Functional Diversity of Haloacid Dehalogenase Superfamily Phosphatases from Saccharomyces cerevisiae

Abstract

Background: Haloacid dehalogenase (HAD)-like hydrolases represent the largest superfamily of phosphatases., Results: Biochemical, structural, and evolutionary studies of the 10 uncharacterized soluble HADs from Saccharomyces cerevisiae provided insight into their substrates, active sites, and evolution., Conclusion: Evolution of novel substrate specificities of HAD phosphatases shows no strict correlation with sequence divergence., Significance: Our work contributes to a better understanding of an important model organism., The haloacid dehalogenase (HAD)-like enzymes comprise a large superfamily of phosphohydrolases present in all organisms. The Saccharomyces cerevisiae genome encodes at least 19 soluble HADs, including 10 uncharacterized proteins. Here, we biochemically characterized 13 yeast phosphatases from the HAD superfamily, which includes both specific and promiscuous enzymes active against various phosphorylated metabolites and peptides with several HADs implicated in detoxification of phosphorylated compounds and pseudouridine.
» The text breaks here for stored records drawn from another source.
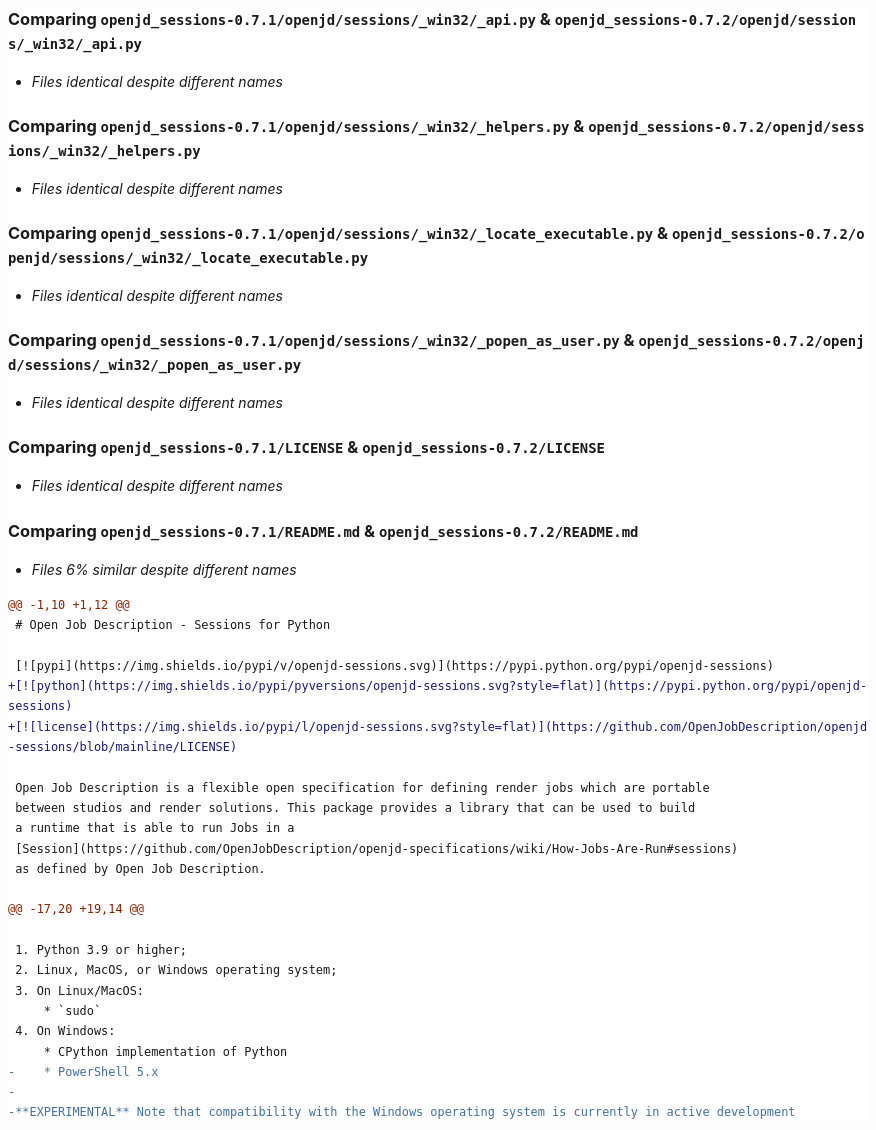 ### Comparing `openjd_sessions-0.7.1/openjd/sessions/_win32/_api.py` & `openjd_sessions-0.7.2/openjd/sessions/_win32/_api.py`

 * *Files identical despite different names*

### Comparing `openjd_sessions-0.7.1/openjd/sessions/_win32/_helpers.py` & `openjd_sessions-0.7.2/openjd/sessions/_win32/_helpers.py`

 * *Files identical despite different names*

### Comparing `openjd_sessions-0.7.1/openjd/sessions/_win32/_locate_executable.py` & `openjd_sessions-0.7.2/openjd/sessions/_win32/_locate_executable.py`

 * *Files identical despite different names*

### Comparing `openjd_sessions-0.7.1/openjd/sessions/_win32/_popen_as_user.py` & `openjd_sessions-0.7.2/openjd/sessions/_win32/_popen_as_user.py`

 * *Files identical despite different names*

### Comparing `openjd_sessions-0.7.1/LICENSE` & `openjd_sessions-0.7.2/LICENSE`

 * *Files identical despite different names*

### Comparing `openjd_sessions-0.7.1/README.md` & `openjd_sessions-0.7.2/README.md`

 * *Files 6% similar despite different names*

```diff
@@ -1,10 +1,12 @@
 # Open Job Description - Sessions for Python
 
 [![pypi](https://img.shields.io/pypi/v/openjd-sessions.svg)](https://pypi.python.org/pypi/openjd-sessions)
+[![python](https://img.shields.io/pypi/pyversions/openjd-sessions.svg?style=flat)](https://pypi.python.org/pypi/openjd-sessions)
+[![license](https://img.shields.io/pypi/l/openjd-sessions.svg?style=flat)](https://github.com/OpenJobDescription/openjd-sessions/blob/mainline/LICENSE)
 
 Open Job Description is a flexible open specification for defining render jobs which are portable
 between studios and render solutions. This package provides a library that can be used to build
 a runtime that is able to run Jobs in a
 [Session](https://github.com/OpenJobDescription/openjd-specifications/wiki/How-Jobs-Are-Run#sessions)
 as defined by Open Job Description.
 
@@ -17,20 +19,14 @@
 
 1. Python 3.9 or higher;
 2. Linux, MacOS, or Windows operating system;
 3. On Linux/MacOS:
     * `sudo`
 4. On Windows:
     * CPython implementation of Python
-    * PowerShell 5.x
-
-**EXPERIMENTAL** Note that compatibility with the Windows operating system is currently in active development
```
The crystal structures of four yeast HADs provided insight into their active sites, whereas the structure of the YKR070W dimer in complex with substrate revealed a composite substrate-binding site. Although the S. cerevisiae and Escherichia coli HADs share low sequence similarities, the comparison of their substrate profiles revealed seven phosphatases with common preferred substrates. The cluster of secondary substrates supporting significant activity of both S. cerevisiae and E. coli HADs includes 28 common metabolites that appear to represent the pool of potential activities for the evolution of novel HAD phosphatases. Evolution of novel substrate specificities of HAD phosphatases shows no strict correlation with sequence divergence. Thus, evolution of the HAD superfamily combines the conservation of the overall substrate pool and the substrate profiles of some enzymes with remarkable biochemical and structural flexibility of other superfamily members.